DATASET EXTRACT:
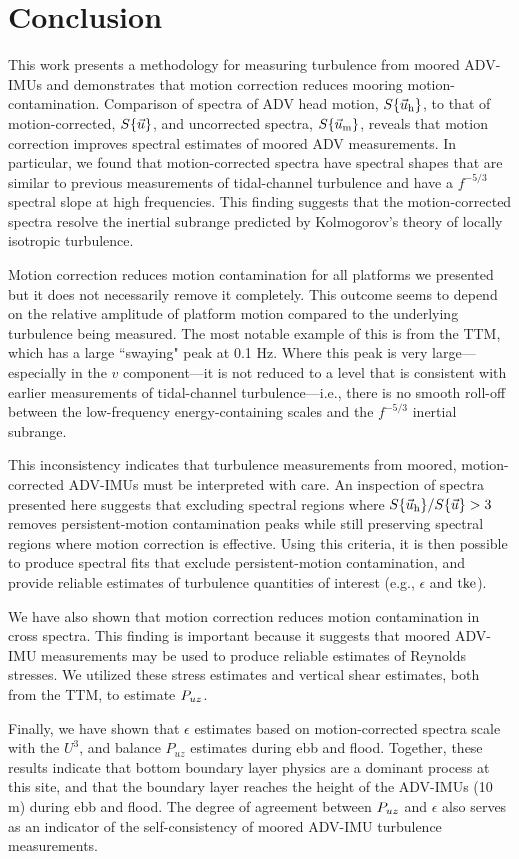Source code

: 
\section{Conclusion}
\label{sec:conclusion}
 
This work presents a methodology for measuring turbulence from moored ADV-IMUs and demonstrates that motion correction reduces mooring motion-contamination. Comparison of spectra of ADV head motion, $S\{\vec{u}_\mathrm{h}\}$, to that of motion-corrected, $S\{\vec{u}\}$, and uncorrected spectra, $S\{\vec{u}_\mathrm{m}\}$, reveals that motion correction improves spectral estimates of moored ADV measurements. In particular, we found that motion-corrected spectra have spectral shapes that are similar to previous measurements of tidal-channel turbulence and have a $f^{-5/3}$ spectral slope at high frequencies. This finding suggests that the motion-corrected spectra resolve the inertial subrange predicted by Kolmogorov's theory of locally isotropic turbulence.

Motion correction reduces motion contamination for all platforms we presented but it does not necessarily remove it completely. This outcome seems to depend on the relative amplitude of platform motion compared to the underlying turbulence being measured. The most notable example of this is from the TTM, which has a large ``swaying" peak at 0.1 Hz. Where this peak is very large---especially in the $v$ component---it is not reduced to a level that is consistent with earlier measurements of tidal-channel turbulence---i.e., there is no smooth roll-off between the low-frequency energy-containing scales and the $f^{-5/3}$ inertial subrange.

This inconsistency indicates that turbulence measurements from moored, motion-corrected ADV-IMUs must be interpreted with care. An inspection of spectra presented here suggests that excluding spectral regions where $S\{\vec{u}_\mathrm{h}\} / S\{\vec{u}\} > 3$ removes persistent-motion contamination peaks while still preserving spectral regions where motion correction is effective. Using this criteria, it is then possible to produce spectral fits that exclude persistent-motion contamination, and provide reliable estimates of turbulence quantities of interest (e.g., $\epsilon$ and $\mathrm{tke}$).

We have also shown that motion correction reduces motion contamination in cross spectra. This finding is important because it suggests that moored ADV-IMU measurements may be used to produce reliable estimates of Reynolds stresses. We utilized these stress estimates and vertical shear estimates, both from the TTM, to estimate $P_{uz}$. 

Finally, we have shown that $\epsilon$ estimates based on motion-corrected spectra scale with the $U^3$, and balance $P_{uz}$ estimates during ebb and flood. Together, these results indicate that bottom boundary layer physics are a dominant process at this site, and that the boundary layer reaches the height of the ADV-IMUs (10 m) during ebb and flood. The degree of agreement between $P_{uz}$ and $\epsilon$ also serves as an indicator of the self-consistency of moored ADV-IMU turbulence measurements.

BRIEF: Set down exactly, and only, the lines from the one containing "This inconsistency indicates" through the final line of the entries above.

ANSWER SPACE:
This inconsistency indicates that turbulence measurements from moored, motion-corrected ADV-IMUs must be interpreted with care. An inspection of spectra presented here suggests that excluding spectral regions where $S\{\vec{u}_\mathrm{h}\} / S\{\vec{u}\} > 3$ removes persistent-motion contamination peaks while still preserving spectral regions where motion correction is effective. Using this criteria, it is then possible to produce spectral fits that exclude persistent-motion contamination, and provide reliable estimates of turbulence quantities of interest (e.g., $\epsilon$ and $\mathrm{tke}$).

We have also shown that motion correction reduces motion contamination in cross spectra. This finding is important because it suggests that moored ADV-IMU measurements may be used to produce reliable estimates of Reynolds stresses. We utilized these stress estimates and vertical shear estimates, both from the TTM, to estimate $P_{uz}$. 

Finally, we have shown that $\epsilon$ estimates based on motion-corrected spectra scale with the $U^3$, and balance $P_{uz}$ estimates during ebb and flood. Together, these results indicate that bottom boundary layer physics are a dominant process at this site, and that the boundary layer reaches the height of the ADV-IMUs (10 m) during ebb and flood. The degree of agreement between $P_{uz}$ and $\epsilon$ also serves as an indicator of the self-consistency of moored ADV-IMU turbulence measurements.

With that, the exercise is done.